本发明提供了动物双歧杆菌的应用，为如下(a1)和/或(a2)：

(a1)制备用于预防和/或治疗糖尿病的产品；

(a2)预防和/或治疗糖尿病。

本发明还保护动物双歧杆菌的应用，为如下(b1)-(b12)中的至少一种：

(b1)制备用于保护胰岛的结构和功能的产品；

(b2)制备用于保护胰腺的结构和功能的产品；

(b3)制备用于促进胰岛损伤后结构和功能恢复的产品；

(b4)制备用于促进胰腺损伤后结构和功能恢复的产品；

(b5)制备用于促进糖尿病患者胰岛结构和功能恢复的产品；

(b6)制备用于促进糖尿病患者胰腺结构和功能恢复的产品；

(b7)保护胰岛的结构和功能；

(b8)保护胰腺的结构和功能；

(b9)促进胰岛损伤后结构和功能恢复；

(b10)促进胰腺损伤后结构和功能恢复；

(b11)促进糖尿病患者胰岛结构和功能恢复；

(b12)促进糖尿病患者胰腺结构和功能恢复。

本发明还保护动物双歧杆菌的应用，为如下(c1)-(c6)中的至少一种：

(c1)制备用于促进胰岛素分泌的产品；

(c2)制备用于促进糖尿病患者胰岛素分泌的产品；

(c3)制备用于促进胰岛细胞胰岛素分泌的产品；

(c4)促进胰岛素分泌；

(c5)促进糖尿病患者胰岛素分泌；

(c6)促进胰岛细胞胰岛素分泌。

本发明还保护动物双歧杆菌的应用，为如下(d1)-(d4)中的至少一种：

(d1)制备用于增加机体葡萄糖耐量的产品；

(d2)制备用于增加糖尿病患者葡萄糖耐量的产品；

(d3)增加机体葡萄糖耐量；

(d4)增加糖尿病患者葡萄糖耐量。

本发明还保护一种产品，其活性成分为动物双歧杆菌；所述产品的用途为所述产品的用途为预防和/或治疗糖尿病。

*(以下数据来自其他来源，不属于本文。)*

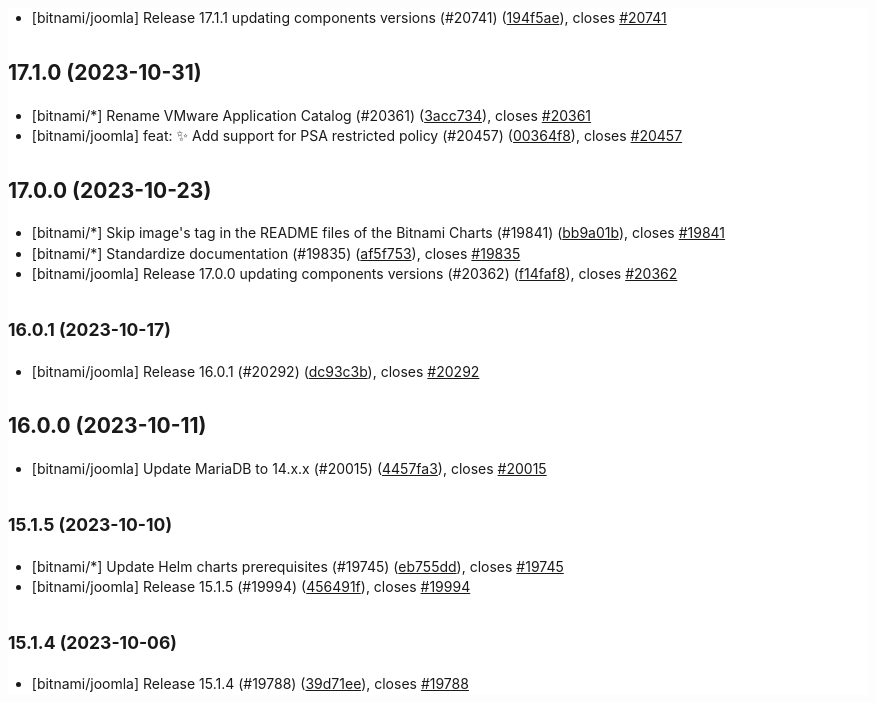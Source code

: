 * [bitnami/joomla] Release 17.1.1 updating components versions (#20741) ([194f5ae](https://github.com/bitnami/charts/commit/194f5ae3bdcb113ff7a83b7605a84f427d962d76)), closes [#20741](https://github.com/bitnami/charts/issues/20741)

## 17.1.0 (2023-10-31)

* [bitnami/*] Rename VMware Application Catalog (#20361) ([3acc734](https://github.com/bitnami/charts/commit/3acc73472beb6fb56c4d99f929061001205bc57e)), closes [#20361](https://github.com/bitnami/charts/issues/20361)
* [bitnami/joomla] feat: :sparkles: Add support for PSA restricted policy (#20457) ([00364f8](https://github.com/bitnami/charts/commit/00364f87c256dc282bde903a154383ae2c815580)), closes [#20457](https://github.com/bitnami/charts/issues/20457)

## 17.0.0 (2023-10-23)

* [bitnami/*] Skip image's tag in the README files of the Bitnami Charts (#19841) ([bb9a01b](https://github.com/bitnami/charts/commit/bb9a01b65911c87e48318db922cc05eb42785e42)), closes [#19841](https://github.com/bitnami/charts/issues/19841)
* [bitnami/*] Standardize documentation (#19835) ([af5f753](https://github.com/bitnami/charts/commit/af5f7530c1bc8c5ded53a6c4f7b8f384ac1804f2)), closes [#19835](https://github.com/bitnami/charts/issues/19835)
* [bitnami/joomla] Release 17.0.0 updating components versions (#20362) ([f14faf8](https://github.com/bitnami/charts/commit/f14faf8753e08fe298effcec9ce5476e8fb54e71)), closes [#20362](https://github.com/bitnami/charts/issues/20362)

## <small>16.0.1 (2023-10-17)</small>

* [bitnami/joomla] Release 16.0.1 (#20292) ([dc93c3b](https://github.com/bitnami/charts/commit/dc93c3bcc008997c0f3d8c2a7592c00012b58037)), closes [#20292](https://github.com/bitnami/charts/issues/20292)

## 16.0.0 (2023-10-11)

* [bitnami/joomla] Update MariaDB to 14.x.x (#20015) ([4457fa3](https://github.com/bitnami/charts/commit/4457fa31ac221addc66fd049f172423e4a25ab4e)), closes [#20015](https://github.com/bitnami/charts/issues/20015)

## <small>15.1.5 (2023-10-10)</small>

* [bitnami/*] Update Helm charts prerequisites (#19745) ([eb755dd](https://github.com/bitnami/charts/commit/eb755dd36a4dd3cf6635be8e0598f9a7f4c4a554)), closes [#19745](https://github.com/bitnami/charts/issues/19745)
* [bitnami/joomla] Release 15.1.5 (#19994) ([456491f](https://github.com/bitnami/charts/commit/456491fa5e5c2c67737a097a4da7f8da4159e080)), closes [#19994](https://github.com/bitnami/charts/issues/19994)

## <small>15.1.4 (2023-10-06)</small>

* [bitnami/joomla] Release 15.1.4 (#19788) ([39d71ee](https://github.com/bitnami/charts/commit/39d71ee197ca1cf7d36216bed3e8d8fb188b843d)), closes [#19788](https://github.com/bitnami/charts/issues/19788)

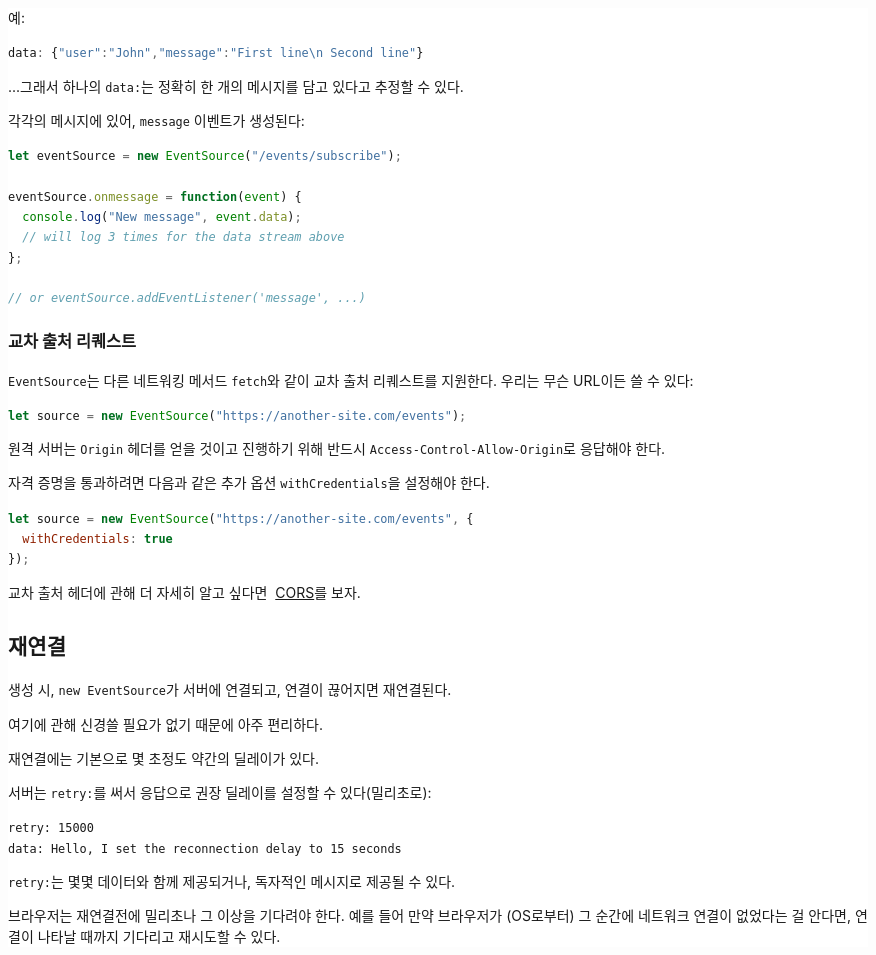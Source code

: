 예:

```js
data: {"user":"John","message":"First line\n Second line"}
```

...그래서 하나의 `data:`는 정확히 한 개의 메시지를 담고 있다고 추정할 수 있다.

각각의 메시지에 있어, `message` 이벤트가 생성된다:

```js
let eventSource = new EventSource("/events/subscribe");

eventSource.onmessage = function(event) {
  console.log("New message", event.data);
  // will log 3 times for the data stream above
};

// or eventSource.addEventListener('message', ...)
```

### 교차 출처 리퀘스트

`EventSource`는 다른 네트워킹 메서드 `fetch`와 같이 교차 출처 리퀘스트를 지원한다. 우리는 무슨 URL이든 쓸 수 있다:

```js
let source = new EventSource("https://another-site.com/events");
```

원격 서버는 `Origin` 헤더를 얻을 것이고 진행하기 위해 반드시 `Access-Control-Allow-Origin`로 응답해야 한다.

자격 증명을 통과하려면 다음과 같은 추가 옵션 `withCredentials`을 설정해야 한다.

```js
let source = new EventSource("https://another-site.com/events", {
  withCredentials: true
});
```

교차 출처 헤더에 관해 더 자세히 알고 싶다면  [CORS](https://ko.javascript.info/fetch-crossorigin)를 보자.

## 재연결

생성 시, `new EventSource`가 서버에 연결되고, 연결이 끊어지면 재연결된다.

여기에 관해 신경쓸 필요가 없기 때문에 아주 편리하다.

재연결에는 기본으로 몇 초정도 약간의 딜레이가 있다.

서버는 `retry:`를 써서 응답으로 권장 딜레이를 설정할 수 있다(밀리초로):

```
retry: 15000
data: Hello, I set the reconnection delay to 15 seconds
```

`retry:`는 몇몇 데이터와 함께 제공되거나, 독자적인 메시지로 제공될 수 있다.

브라우저는 재연결전에 밀리초나 그 이상을 기다려야 한다. 예를 들어 만약 브라우저가 (OS로부터) 그 순간에 네트워크 연결이 없었다는 걸 안다면, 연결이 나타날 때까지 기다리고 재시도할 수 있다.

本发明还保护一种产品，其活性成分为动物双歧杆菌；所述产品的用途为如下(e1)-(e6)中的至少一种：

(e1)保护胰岛的结构和功能；

(e2)保护胰腺的结构和功能；

(e3)促进胰岛损伤后结构和功能恢复；

(e4)促进胰腺损伤后结构和功能恢复；

(e5)促进糖尿病患者胰岛结构和功能恢复；

(e6)促进糖尿病患者胰腺结构和功能恢复。

本发明还保护一种产品，其活性成分为动物双歧杆菌；所述产品的用途为如下(f1)-(f3)中的至少一种：

(f1)促进胰岛素分泌；

(f2)促进糖尿病患者胰岛素分泌；

(f3)促进胰岛细胞胰岛素分泌。

本发明还保护一种产品，其活性成分为动物双歧杆菌；所述产品的用途为如下(g1)和/或(g2)：

(g1)增加机体葡萄糖耐量；

(g2)增加糖尿病患者葡萄糖耐量。

以上任一所述动物双歧杆菌具体可为动物双歧杆菌乳酸亚种(Bifidobacterium animalis subsp.lactis)。

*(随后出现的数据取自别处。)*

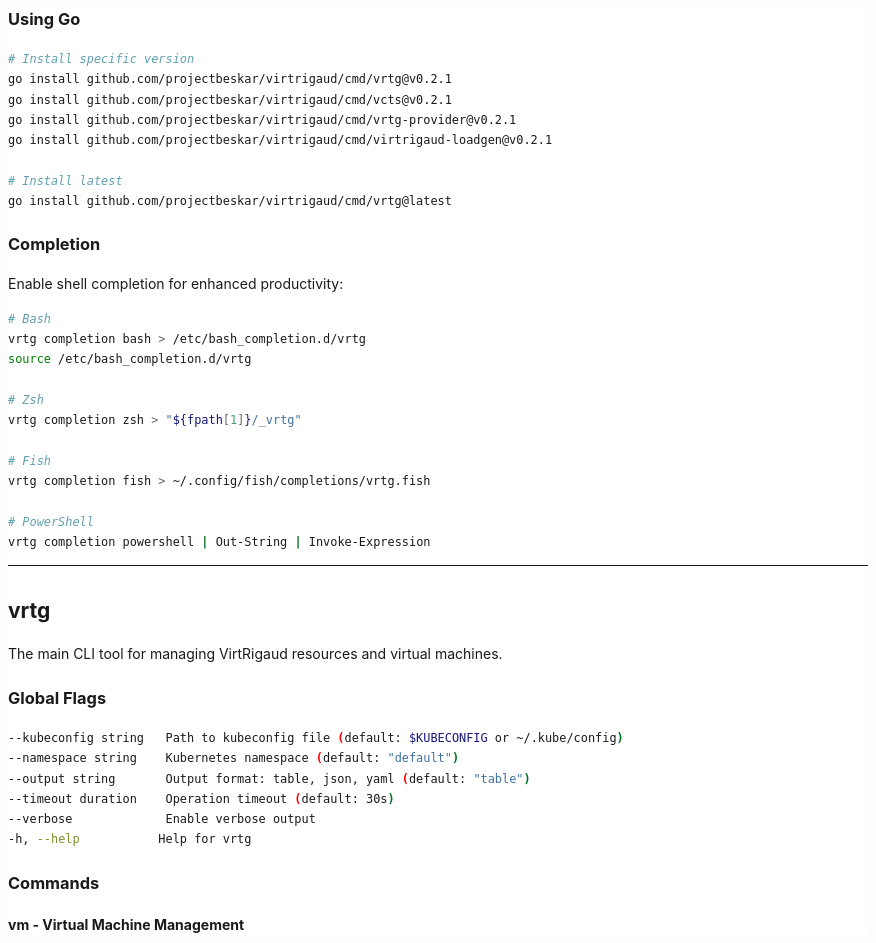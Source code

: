 ### Using Go

```bash
# Install specific version
go install github.com/projectbeskar/virtrigaud/cmd/vrtg@v0.2.1
go install github.com/projectbeskar/virtrigaud/cmd/vcts@v0.2.1
go install github.com/projectbeskar/virtrigaud/cmd/vrtg-provider@v0.2.1
go install github.com/projectbeskar/virtrigaud/cmd/virtrigaud-loadgen@v0.2.1

# Install latest
go install github.com/projectbeskar/virtrigaud/cmd/vrtg@latest
```

### Completion

Enable shell completion for enhanced productivity:

```bash
# Bash
vrtg completion bash > /etc/bash_completion.d/vrtg
source /etc/bash_completion.d/vrtg

# Zsh
vrtg completion zsh > "${fpath[1]}/_vrtg"

# Fish
vrtg completion fish > ~/.config/fish/completions/vrtg.fish

# PowerShell
vrtg completion powershell | Out-String | Invoke-Expression
```

---

## vrtg

The main CLI tool for managing VirtRigaud resources and virtual machines.

### Global Flags

```bash
--kubeconfig string   Path to kubeconfig file (default: $KUBECONFIG or ~/.kube/config)
--namespace string    Kubernetes namespace (default: "default")
--output string       Output format: table, json, yaml (default: "table")
--timeout duration    Operation timeout (default: 30s)
--verbose             Enable verbose output
-h, --help           Help for vrtg
```

### Commands

#### vm - Virtual Machine Management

以上任一所述动物双歧杆菌具体可为动物双歧杆菌乳酸亚种(Bifidobacterium animalis subsp.lactis)A6。

动物双歧杆菌乳酸亚种(Bifidobacterium animalis subsp.lactis)A6，已于2014年06月05日保藏于中国微生物菌种保藏管理委员会普通微生物中心(简称CGMCC；地址：北京市朝阳区北辰西路1号院3号，中国科学院微生物研究所；邮编：100101)，保藏编号为CGMCC No.9273。动物双歧杆菌乳酸亚种(Bifidobacterium animalis subsp.lactis)A6简称为双歧杆菌A6。

以上任一所述糖尿病具体可为II型糖尿病。

以上任一所述双歧杆菌A6具体可为双歧杆菌A6活菌。

以上任一所述双歧杆菌A6具体可为双歧杆菌A6灭活菌。

以上任一所述产品具体可为食品、药品或保健品。

本发明通过实验证明，双歧杆菌A6对胰岛结构具有明显保护作用。在给予糖尿病大鼠4周双歧杆菌A6后，糖尿病大鼠的胰岛数目增多，空泡变性程度得到明显改善，同时细胞实验证实了双歧杆菌A6对STZ诱导的β胰岛素瘤细胞RIN-m5F具有明显保护作用，并能促进其分泌胰岛素。本发明通过研究双歧杆菌A6对II型糖尿病的表观特征以及病情的发生发展具有延缓及其他良性的生物学作用，为糖尿病相关实验研究提供一定的理论基础。

附图说明

图1为造模成功后各组大鼠口服葡萄糖耐量试验结果。

图2为处死前各组大鼠口服葡萄糖耐量试验结果。

图3为动物实验第6周和第10周检测大鼠空腹胰岛素统计结果。

图4为为正常组大鼠胰腺HE切片观察结果。

图5为模型组大鼠胰腺HE切片观察结果。

图6为A6低剂量组大鼠胰腺HE切片观察结果。

图7为A6中剂量组大鼠胰腺HE切片观察结果。

图8为A6高剂量组大鼠胰腺HE切片观察结果。

图9为巨噬细胞光学显微镜观察结果。

图10为A6活菌悬液和A6灭菌悬液对巨噬细胞存活率影响统计结果。

图11为A6菌上清液对巨噬细胞存活率影响统计结果。

图12为β胰岛素瘤细胞RIN-m5F存活率结果。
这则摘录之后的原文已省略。